## PROBLEM
Within the entries below, every line containing "there" is to be copied.

## MATERIAL SHOWN
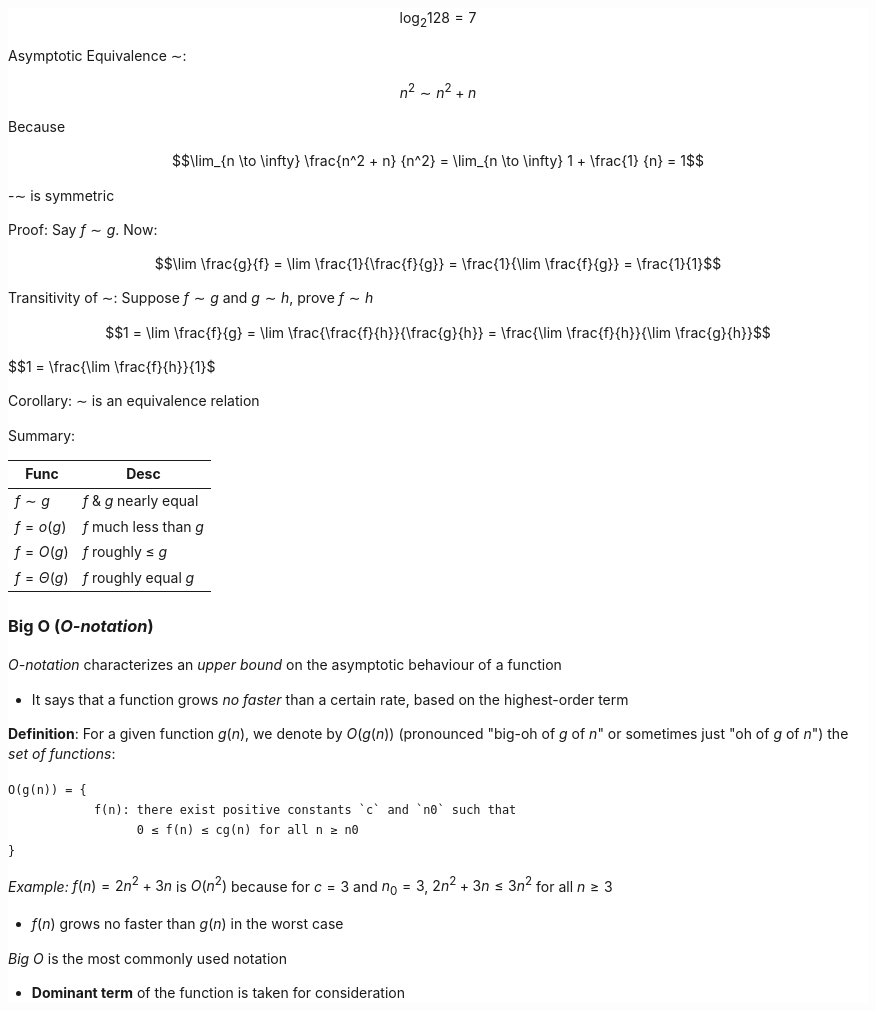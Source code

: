 $$\log_2 128 = 7$$

Asymptotic Equivalence $\sim$:

$$n^2 \sim n^2 + n$$

Because

$$\lim_{n \to \infty} \frac{n^2 + n} {n^2} = \lim_{n \to \infty} 1 + \frac{1} {n} = 1$$

-$\sim$ is symmetric

Proof: Say $f \sim g$. Now:

$$\lim \frac{g}{f} = \lim \frac{1}{\frac{f}{g}} = \frac{1}{\lim \frac{f}{g}} = \frac{1}{1}$$

Transitivity of $\sim$: Suppose $f \sim g$ and $g \sim h$, prove $f \sim h$

$$1 = \lim \frac{f}{g} = \lim \frac{\frac{f}{h}}{\frac{g}{h}} = \frac{\lim \frac{f}{h}}{\lim \frac{g}{h}}$$

$$1 = \frac{\lim \frac{f}{h}}{1}$

Corollary: $\sim$ is an equivalence relation

Summary:

| Func       | Desc                   |
| ---------- | ---------------------- |
| $f \sim g$ | $f$ & $g$ nearly equal |
| $f = o(g)$ | $f$ much less than $g$ |
| $f = O(g)$ | $f$ roughly ≤ $g$      |
| $f = Θ(g)$ | $f$ roughly equal $g$  |

### Big O (_O-notation_)

_O-notation_ characterizes an _upper bound_ on the asymptotic behaviour of a function

- It says that a function grows _no faster_ than a certain rate, based on the highest-order term

**Definition**: For a given function $g(n)$, we denote by $O(g(n))$ (pronounced "big-oh of $g$ of $n$" or sometimes just "oh of $g$ of $n$") the _set of functions_:

```text
O(g(n)) = {
            f(n): there exist positive constants `c` and `n0` such that
                  0 ≤ f(n) ≤ cg(n) for all n ≥ n0
}
```

_Example:_ $f(n) = 2n^2 + 3n$ is $O(n^2)$ because for $c = 3$ and $n_0 = 3$, $2n^2 + 3n ≤ 3n^2$ for all $n ≥ 3$

- $f(n)$ grows no faster than $g(n)$ in the worst case

_Big O_ is the most commonly used notation

- **Dominant term** of the function is taken for consideration
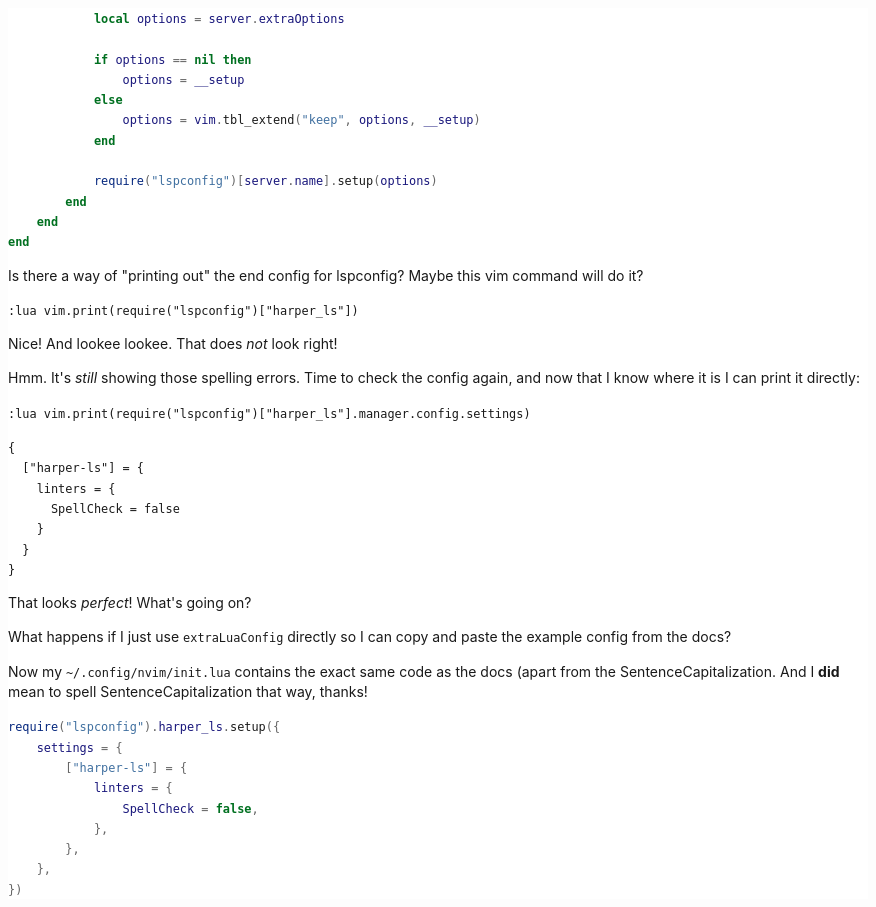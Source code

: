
 ```lua
            local options = server.extraOptions

            if options == nil then
                options = __setup
            else
                options = vim.tbl_extend("keep", options, __setup)
            end

            require("lspconfig")[server.name].setup(options)
        end
    end
end
```

Is there a way of "printing out" the end config for lspconfig? Maybe this vim command will do it?

```
:lua vim.print(require("lspconfig")["harper_ls"])
```

Nice! And lookee lookee. That does _not_ look right!





Hmm. It's _still_ showing those spelling errors. Time to check the config again, and now that I know where it is I can print it directly:

```
:lua vim.print(require("lspconfig")["harper_ls"].manager.config.settings)
```

```
{
  ["harper-ls"] = {
    linters = {
      SpellCheck = false
    }
  }
}
```

That looks _perfect_! What's going on?

What happens if I just use `extraLuaConfig` directly so I can copy and paste the example config from the docs?



Now my `~/.config/nvim/init.lua` contains the exact same code as the docs (apart from the SentenceCapitalization. And I **did** mean to spell SentenceCapitalization that way, thanks!

```lua
require("lspconfig").harper_ls.setup({
    settings = {
        ["harper-ls"] = {
            linters = {
                SpellCheck = false,
            },
        },
    },
})
```


[reference]: https://github.com/artempyanykh/marksman "If you can see this then marksman is working"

## OUTPUT FOR THIS EXERCISE
            f(n): there exist positive constants `c` and `n0` such that
Is there a way of "printing out" the end config for lspconfig? Maybe this vim command will do it?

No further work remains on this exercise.